((

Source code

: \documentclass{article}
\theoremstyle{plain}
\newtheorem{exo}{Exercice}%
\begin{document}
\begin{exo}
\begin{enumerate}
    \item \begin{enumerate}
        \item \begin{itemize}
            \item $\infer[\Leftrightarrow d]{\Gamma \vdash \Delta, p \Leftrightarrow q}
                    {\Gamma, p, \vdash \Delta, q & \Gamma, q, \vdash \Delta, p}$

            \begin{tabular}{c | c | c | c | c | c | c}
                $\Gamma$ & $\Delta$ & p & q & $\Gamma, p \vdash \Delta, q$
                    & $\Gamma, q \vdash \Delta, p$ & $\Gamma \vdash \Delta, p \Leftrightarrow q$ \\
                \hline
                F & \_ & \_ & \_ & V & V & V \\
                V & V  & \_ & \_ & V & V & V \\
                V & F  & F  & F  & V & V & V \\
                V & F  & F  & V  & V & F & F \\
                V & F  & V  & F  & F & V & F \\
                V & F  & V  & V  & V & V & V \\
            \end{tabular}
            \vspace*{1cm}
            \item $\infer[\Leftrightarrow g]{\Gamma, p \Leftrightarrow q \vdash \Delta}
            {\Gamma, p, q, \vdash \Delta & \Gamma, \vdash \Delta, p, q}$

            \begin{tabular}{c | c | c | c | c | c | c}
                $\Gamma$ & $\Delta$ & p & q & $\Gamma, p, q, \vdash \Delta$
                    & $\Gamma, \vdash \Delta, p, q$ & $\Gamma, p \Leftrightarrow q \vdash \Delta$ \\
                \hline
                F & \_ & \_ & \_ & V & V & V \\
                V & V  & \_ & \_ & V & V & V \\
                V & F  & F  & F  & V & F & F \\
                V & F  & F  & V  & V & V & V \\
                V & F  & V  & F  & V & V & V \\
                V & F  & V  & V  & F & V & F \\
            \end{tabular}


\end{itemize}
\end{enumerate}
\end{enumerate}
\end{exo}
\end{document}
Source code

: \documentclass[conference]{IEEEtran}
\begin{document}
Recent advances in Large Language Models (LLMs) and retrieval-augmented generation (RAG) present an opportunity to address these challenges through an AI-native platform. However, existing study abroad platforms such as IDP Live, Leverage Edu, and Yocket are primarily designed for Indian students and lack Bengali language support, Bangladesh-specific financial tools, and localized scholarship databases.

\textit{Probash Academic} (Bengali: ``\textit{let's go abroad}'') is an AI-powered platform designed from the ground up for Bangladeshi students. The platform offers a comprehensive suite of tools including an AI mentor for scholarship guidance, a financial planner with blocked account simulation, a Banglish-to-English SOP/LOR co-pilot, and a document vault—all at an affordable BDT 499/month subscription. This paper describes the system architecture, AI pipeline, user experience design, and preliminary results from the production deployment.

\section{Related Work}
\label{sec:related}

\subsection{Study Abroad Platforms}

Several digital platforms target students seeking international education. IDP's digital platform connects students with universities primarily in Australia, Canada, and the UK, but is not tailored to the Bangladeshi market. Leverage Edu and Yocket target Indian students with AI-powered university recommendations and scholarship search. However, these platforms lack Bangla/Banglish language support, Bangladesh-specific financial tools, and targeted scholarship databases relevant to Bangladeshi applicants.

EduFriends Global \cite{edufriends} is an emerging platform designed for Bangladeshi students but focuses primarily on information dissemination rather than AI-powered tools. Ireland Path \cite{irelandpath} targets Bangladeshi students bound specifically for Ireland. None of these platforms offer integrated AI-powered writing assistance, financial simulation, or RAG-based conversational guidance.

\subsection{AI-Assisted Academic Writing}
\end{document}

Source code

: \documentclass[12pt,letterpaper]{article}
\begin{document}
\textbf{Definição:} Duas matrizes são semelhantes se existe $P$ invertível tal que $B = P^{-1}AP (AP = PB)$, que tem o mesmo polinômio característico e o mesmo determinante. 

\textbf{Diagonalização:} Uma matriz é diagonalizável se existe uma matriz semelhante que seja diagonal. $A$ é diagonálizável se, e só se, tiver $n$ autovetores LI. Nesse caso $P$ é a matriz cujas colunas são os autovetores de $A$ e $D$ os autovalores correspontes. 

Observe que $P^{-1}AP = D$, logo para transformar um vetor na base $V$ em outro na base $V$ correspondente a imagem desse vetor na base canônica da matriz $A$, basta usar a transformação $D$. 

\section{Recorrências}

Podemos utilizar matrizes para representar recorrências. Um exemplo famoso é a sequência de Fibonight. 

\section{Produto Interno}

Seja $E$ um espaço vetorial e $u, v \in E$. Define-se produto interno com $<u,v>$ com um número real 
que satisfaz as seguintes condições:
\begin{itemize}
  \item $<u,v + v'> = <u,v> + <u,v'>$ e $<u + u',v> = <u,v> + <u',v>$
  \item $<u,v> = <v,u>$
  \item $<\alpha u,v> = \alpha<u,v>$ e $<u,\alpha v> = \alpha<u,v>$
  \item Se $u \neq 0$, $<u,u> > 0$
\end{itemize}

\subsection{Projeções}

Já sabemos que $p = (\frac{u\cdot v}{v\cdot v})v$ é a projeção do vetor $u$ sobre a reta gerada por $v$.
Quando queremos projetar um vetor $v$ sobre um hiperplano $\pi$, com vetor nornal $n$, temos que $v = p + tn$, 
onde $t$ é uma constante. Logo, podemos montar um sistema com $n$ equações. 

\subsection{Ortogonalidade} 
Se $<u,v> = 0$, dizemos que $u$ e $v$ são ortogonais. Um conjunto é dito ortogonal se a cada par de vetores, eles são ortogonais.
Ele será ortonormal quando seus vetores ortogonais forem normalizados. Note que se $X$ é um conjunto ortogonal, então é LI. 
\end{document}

))

» WHAT YOU NEED TO DO
Go through the listing and copy each line exactly.

» PROBLEM SOLUTION
Source code

: \documentclass{article}
\theoremstyle{plain}
\newtheorem{exo}{Exercice}%
\begin{document}
\begin{exo}
\begin{enumerate}
    \item \begin{enumerate}
        \item \begin{itemize}
            \item $\infer[\Leftrightarrow d]{\Gamma \vdash \Delta, p \Leftrightarrow q}
                    {\Gamma, p, \vdash \Delta, q & \Gamma, q, \vdash \Delta, p}$

            \begin{tabular}{c | c | c | c | c | c | c}
                $\Gamma$ & $\Delta$ & p & q & $\Gamma, p \vdash \Delta, q$
                    & $\Gamma, q \vdash \Delta, p$ & $\Gamma \vdash \Delta, p \Leftrightarrow q$ \\
                \hline
                F & \_ & \_ & \_ & V & V & V \\
                V & V  & \_ & \_ & V & V & V \\
                V & F  & F  & F  & V & V & V \\
                V & F  & F  & V  & V & F & F \\
                V & F  & V  & F  & F & V & F \\
                V & F  & V  & V  & V & V & V \\
            \end{tabular}
            \vspace*{1cm}
            \item $\infer[\Leftrightarrow g]{\Gamma, p \Leftrightarrow q \vdash \Delta}
            {\Gamma, p, q, \vdash \Delta & \Gamma, \vdash \Delta, p, q}$

            \begin{tabular}{c | c | c | c | c | c | c}
                $\Gamma$ & $\Delta$ & p & q & $\Gamma, p, q, \vdash \Delta$
                    & $\Gamma, \vdash \Delta, p, q$ & $\Gamma, p \Leftrightarrow q \vdash \Delta$ \\
                \hline
                F & \_ & \_ & \_ & V & V & V \\
                V & V  & \_ & \_ & V & V & V \\
                V & F  & F  & F  & V & F & F \\
                V & F  & F  & V  & V & V & V \\
                V & F  & V  & F  & V & V & V \\
                V & F  & V  & V  & F & V & F \\
            \end{tabular}


\end{itemize}
\end{enumerate}
\end{enumerate}
\end{exo}
\end{document}
Source code

: \documentclass[conference]{IEEEtran}
\begin{document}
Recent advances in Large Language Models (LLMs) and retrieval-augmented generation (RAG) present an opportunity to address these challenges through an AI-native platform. However, existing study abroad platforms such as IDP Live, Leverage Edu, and Yocket are primarily designed for Indian students and lack Bengali language support, Bangladesh-specific financial tools, and localized scholarship databases.

\textit{Probash Academic} (Bengali: ``\textit{let's go abroad}'') is an AI-powered platform designed from the ground up for Bangladeshi students. The platform offers a comprehensive suite of tools including an AI mentor for scholarship guidance, a financial planner with blocked account simulation, a Banglish-to-English SOP/LOR co-pilot, and a document vault—all at an affordable BDT 499/month subscription. This paper describes the system architecture, AI pipeline, user experience design, and preliminary results from the production deployment.

\section{Related Work}
\label{sec:related}

\subsection{Study Abroad Platforms}

Several digital platforms target students seeking international education. IDP's digital platform connects students with universities primarily in Australia, Canada, and the UK, but is not tailored to the Bangladeshi market. Leverage Edu and Yocket target Indian students with AI-powered university recommendations and scholarship search. However, these platforms lack Bangla/Banglish language support, Bangladesh-specific financial tools, and targeted scholarship databases relevant to Bangladeshi applicants.

EduFriends Global \cite{edufriends} is an emerging platform designed for Bangladeshi students but focuses primarily on information dissemination rather than AI-powered tools. Ireland Path \cite{irelandpath} targets Bangladeshi students bound specifically for Ireland. None of these platforms offer integrated AI-powered writing assistance, financial simulation, or RAG-based conversational guidance.

\subsection{AI-Assisted Academic Writing}
\end{document}

Source code

: \documentclass[12pt,letterpaper]{article}
\begin{document}
\textbf{Definição:} Duas matrizes são semelhantes se existe $P$ invertível tal que $B = P^{-1}AP (AP = PB)$, que tem o mesmo polinômio característico e o mesmo determinante. 

\textbf{Diagonalização:} Uma matriz é diagonalizável se existe uma matriz semelhante que seja diagonal. $A$ é diagonálizável se, e só se, tiver $n$ autovetores LI. Nesse caso $P$ é a matriz cujas colunas são os autovetores de $A$ e $D$ os autovalores correspontes. 

Observe que $P^{-1}AP = D$, logo para transformar um vetor na base $V$ em outro na base $V$ correspondente a imagem desse vetor na base canônica da matriz $A$, basta usar a transformação $D$. 

\section{Recorrências}

Podemos utilizar matrizes para representar recorrências. Um exemplo famoso é a sequência de Fibonight. 

\section{Produto Interno}

Seja $E$ um espaço vetorial e $u, v \in E$. Define-se produto interno com $<u,v>$ com um número real 
que satisfaz as seguintes condições:
\begin{itemize}
  \item $<u,v + v'> = <u,v> + <u,v'>$ e $<u + u',v> = <u,v> + <u',v>$
  \item $<u,v> = <v,u>$
  \item $<\alpha u,v> = \alpha<u,v>$ e $<u,\alpha v> = \alpha<u,v>$
  \item Se $u \neq 0$, $<u,u> > 0$
\end{itemize}

\subsection{Projeções}

Já sabemos que $p = (\frac{u\cdot v}{v\cdot v})v$ é a projeção do vetor $u$ sobre a reta gerada por $v$.
Quando queremos projetar um vetor $v$ sobre um hiperplano $\pi$, com vetor nornal $n$, temos que $v = p + tn$, 
onde $t$ é uma constante. Logo, podemos montar um sistema com $n$ equações. 

\subsection{Ortogonalidade} 
Se $<u,v> = 0$, dizemos que $u$ e $v$ são ortogonais. Um conjunto é dito ortogonal se a cada par de vetores, eles são ortogonais.
Ele será ortonormal quando seus vetores ortogonais forem normalizados. Note que se $X$ é um conjunto ortogonal, então é LI. 
\end{document}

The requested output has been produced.